Dopo aver creato un provider di chiavi attendibile, il servizio del provider di chiavi può accettare richieste degli host attendibili ESXi per eseguire operazioni crittografiche in base a tale provider di chiavi attendibile.

Quando un host attendibile ESXi richiede operazioni in base a un provider di chiavi attendibile, il servizio del provider di chiavi verifica che l'host ESXi che sta tentando di ottenere la chiave di crittografia includa l'attestazione. Dopo aver superato tutti i controlli, l'host attendibile ESXi riceve le chiavi di crittografia dal servizio del provider di chiavi.

Quali porte sono utilizzate da vSphere Trust Authority?

I servizi di vSphere Trust Authority sono in ascolto delle connessioni dietro il proxy inverso dell'host ESXi. Tutte le comunicazioni vengono eseguite tramite HTTPS nella porta 443.

Che cosa sono gli host attendibili vSphere Trust Authority?

Gli host attendibili ESXi sono configurati in modo da utilizzare provider di chiavi attendibili per eseguire operazioni crittografiche. Gli host attendibili ESXi eseguono operazioni chiave comunicando con il servizio del provider di chiavi e con il servizio di attestazione. Per l'autenticazione e l'autorizzazione, gli host attendibili ESXi utilizzano un token ottenuto dal servizio di attestazione. Per ottenere un token valido, l'host attendibile ESXi deve ottenere l'attestazione nel servizio di attestazione. Il token contiene determinate attestazioni che vengono utilizzate per decidere se l'host attendibile ESXi è autorizzato ad accedere a un provider di chiavi attendibile.
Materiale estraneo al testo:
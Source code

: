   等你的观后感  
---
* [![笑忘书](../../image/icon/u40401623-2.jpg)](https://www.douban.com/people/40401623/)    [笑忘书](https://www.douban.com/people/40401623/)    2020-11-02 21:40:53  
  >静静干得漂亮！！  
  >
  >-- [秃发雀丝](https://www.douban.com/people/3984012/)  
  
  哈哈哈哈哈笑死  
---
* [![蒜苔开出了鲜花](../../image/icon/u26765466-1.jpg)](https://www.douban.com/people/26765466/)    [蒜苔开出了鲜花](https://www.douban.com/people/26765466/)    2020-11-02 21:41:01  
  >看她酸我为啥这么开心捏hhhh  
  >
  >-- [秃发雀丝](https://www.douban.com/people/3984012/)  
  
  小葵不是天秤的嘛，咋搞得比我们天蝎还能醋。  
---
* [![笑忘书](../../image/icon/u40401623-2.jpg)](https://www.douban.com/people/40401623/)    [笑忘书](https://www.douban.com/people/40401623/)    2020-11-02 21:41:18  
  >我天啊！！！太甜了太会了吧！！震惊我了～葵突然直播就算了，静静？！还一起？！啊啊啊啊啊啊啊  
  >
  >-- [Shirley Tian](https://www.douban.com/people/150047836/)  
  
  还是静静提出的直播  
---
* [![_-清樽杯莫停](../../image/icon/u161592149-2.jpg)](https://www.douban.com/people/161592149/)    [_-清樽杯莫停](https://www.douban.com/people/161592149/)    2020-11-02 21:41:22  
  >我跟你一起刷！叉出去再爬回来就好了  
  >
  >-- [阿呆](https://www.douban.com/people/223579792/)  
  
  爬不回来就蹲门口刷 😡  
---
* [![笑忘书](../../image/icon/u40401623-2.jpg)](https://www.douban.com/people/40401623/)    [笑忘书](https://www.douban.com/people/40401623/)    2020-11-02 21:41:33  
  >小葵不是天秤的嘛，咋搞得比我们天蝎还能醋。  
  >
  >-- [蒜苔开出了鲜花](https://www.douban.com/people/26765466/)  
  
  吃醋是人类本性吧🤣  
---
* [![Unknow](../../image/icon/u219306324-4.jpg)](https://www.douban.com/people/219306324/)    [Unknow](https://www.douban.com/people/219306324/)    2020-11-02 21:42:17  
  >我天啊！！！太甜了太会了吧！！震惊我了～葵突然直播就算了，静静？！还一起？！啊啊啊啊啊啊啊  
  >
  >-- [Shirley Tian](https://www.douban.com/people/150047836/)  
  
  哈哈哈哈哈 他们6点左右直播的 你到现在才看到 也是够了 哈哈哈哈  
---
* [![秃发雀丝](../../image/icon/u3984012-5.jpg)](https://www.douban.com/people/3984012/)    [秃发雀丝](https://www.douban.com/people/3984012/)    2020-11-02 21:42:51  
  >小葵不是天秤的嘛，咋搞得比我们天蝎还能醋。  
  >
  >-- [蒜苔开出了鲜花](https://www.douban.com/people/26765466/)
Requisiti di vSphere Trust Authority e del server di chiavi

vSphere Trust Authority richiede l'uso di almeno un server di chiavi. Nelle versioni precedenti di vSphere, un server di chiavi era denominato Key Management Server o KMS. Attualmente, la crittografia della macchina virtuale vSphere supporta i server di chiavi conformi a KMIP 1.1.

In che modo vSphere Trust Authority archivia le informazioni sulla configurazione e sullo stato?

vCenter Server è principalmente un servizio pass-through per le informazioni sulla configurazione e sullo stato di vSphere Trust Authority. La maggior parte delle informazioni sulla configurazione e lo stato di vSphere Trust Authority vengono archiviate negli host ESXi nel database di ConfigStore. Alcune informazioni sullo stato vengono archiviate anche nel database di vCenter Server.

Nota: Poiché la maggior parte delle informazioni sulla configurazione di vSphere Trust Authority è archiviata negli host ESXi, il meccanismo di backup basato su file di vCenter Server non esegue il backup di queste informazioni. Per assicurarsi che le informazioni sulla configurazione per la distribuzione di vSphere Trust Authority vengano salvate, vedere Backup della configurazione di vSphere Trust Authority.

In che modo vSphere Trust Authority si integra con vCenter Server?

È possibile configurare istanze di vCenter Server separate per gestire il cluster di Trust Authority e il cluster attendibile. Vedere Configurazione di vSphere Trust Authority.

In un cluster attendibile, il vCenter Server gestisce le chiamate API di Trust Authority e le trasmette tramite gli host ESXi. vCenter Server replica le chiamate API in tutti gli host ESXi nel cluster attendibile.

Dopo aver configurato inizialmente vSphere Trust Authority, è possibile aggiungere o rimuovere host ESXi in un cluster di Trust Authority o in un cluster attendibile. Vedere Aggiunta e rimozione di host vSphere Trust Authority.